## Directions
Would you please copy every line below that includes the string "strong"?

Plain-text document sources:
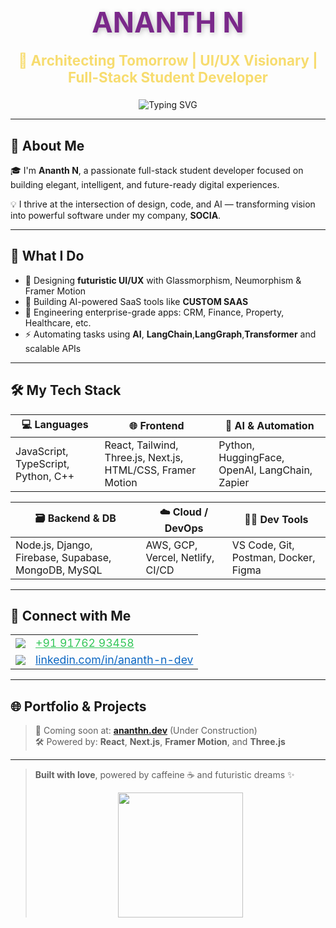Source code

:<h1 align="center" style="color:#7A288A; font-size: 3.2em; font-weight: bold; text-shadow: 2px 2px 8px rgba(0,0,0,0.25);">
  ANANTH N
</h1>

<h3 align="center" style="color:#F7DC6F; font-size: 1.6em; margin-top: -10px;">
  🚀 Architecting Tomorrow | UI/UX Visionary | Full-Stack Student Developer
</h3>

<p align="center">
  <img src="https://readme-typing-svg.demolab.com?font=Fira+Code&size=22&duration=3000&pause=1000&color=34C759&center=true&vCenter=true&width=500&lines=Elite+Developer;Creative+Prompt+Engineer;Open+Source+Lover;AI+Engineer+in+Progress" alt="Typing SVG" />
</p>

---

## 💎 About Me

🎓 I'm <strong>Ananth N</strong>, a passionate full-stack student developer focused on building elegant, intelligent, and future-ready digital experiences.

💡 I thrive at the intersection of design, code, and AI — transforming vision into powerful software under my company, <strong>SOCIA</strong>.

---

## 🚀 What I Do

- 🎨 Designing **futuristic UI/UX** with Glassmorphism, Neumorphism & Framer Motion  
- 🧠 Building AI-powered SaaS tools like <strong>CUSTOM SAAS </strong>  
- 💼 Engineering enterprise-grade apps: CRM, Finance, Property, Healthcare, etc.  
- ⚡ Automating tasks using **AI**, **LangChain**,**LangGraph**,**Transformer** and scalable APIs  

---

## 🛠️ My Tech Stack

| 💻 Languages | 🌐 Frontend | 🧠 AI & Automation |
|-------------|-------------|-------------------|
| JavaScript, TypeScript, Python, C++ | React, Tailwind, Three.js, Next.js, HTML/CSS, Framer Motion | Python, HuggingFace, OpenAI, LangChain, Zapier |

| 🗃️ Backend & DB | ☁️ Cloud / DevOps | 🧑‍💻 Dev Tools |
|------------------|------------------|----------------|
| Node.js, Django, Firebase, Supabase, MongoDB, MySQL | AWS, GCP, Vercel, Netlify, CI/CD | VS Code, Git, Postman, Docker, Figma |

---

## 📱 Connect with Me

<table align="center">
  <tr>
    <td><img src="https://img.icons8.com/color/48/000000/whatsapp--v1.png"/></td>
    <td><a href="https://wa.link/pnboci" target="_blank" style="color:#34C759; font-size: 1.1em;">+91 91762 93458</a></td>
  </tr>
  <tr>
    <td><img src="https://img.icons8.com/color/48/000000/linkedin.png"/></td>
    <td><a href="[https://www.linkedin.com/in/ananth-n-dev](https://www.linkedin.com/in/ananth-n-583036233?utm_source=share&utm_campaign=share_via&utm_content=profile&utm_medium=android_app" target="_blank" style="color:#0A66C2; font-size: 1.1em;">linkedin.com/in/ananth-n-dev</a></td>
  </tr>
</table>

---

## 🌐 Portfolio & Projects

> 🔗 Coming soon at: **[ananthn.dev](https://v0-ananth-n-portfolio-website.vercel.app/)** (Under Construction)  
> 🛠️ Powered by: **React**, **Next.js**, **Framer Motion**, and **Three.js**  

---

> **Built with love**, powered by caffeine ☕ and futuristic dreams ✨  
> <p align="center"><img src="https://media.giphy.com/media/13HgwGsXF0aiGY/giphy.gif" width="200" /></p>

## Completed task
🎓 I'm <strong>Ananth N</strong>, a passionate full-stack student developer focused on building elegant, intelligent, and future-ready digital experiences.
💡 I thrive at the intersection of design, code, and AI — transforming vision into powerful software under my company, <strong>SOCIA</strong>.
- 🧠 Building AI-powered SaaS tools like <strong>CUSTOM SAAS </strong>  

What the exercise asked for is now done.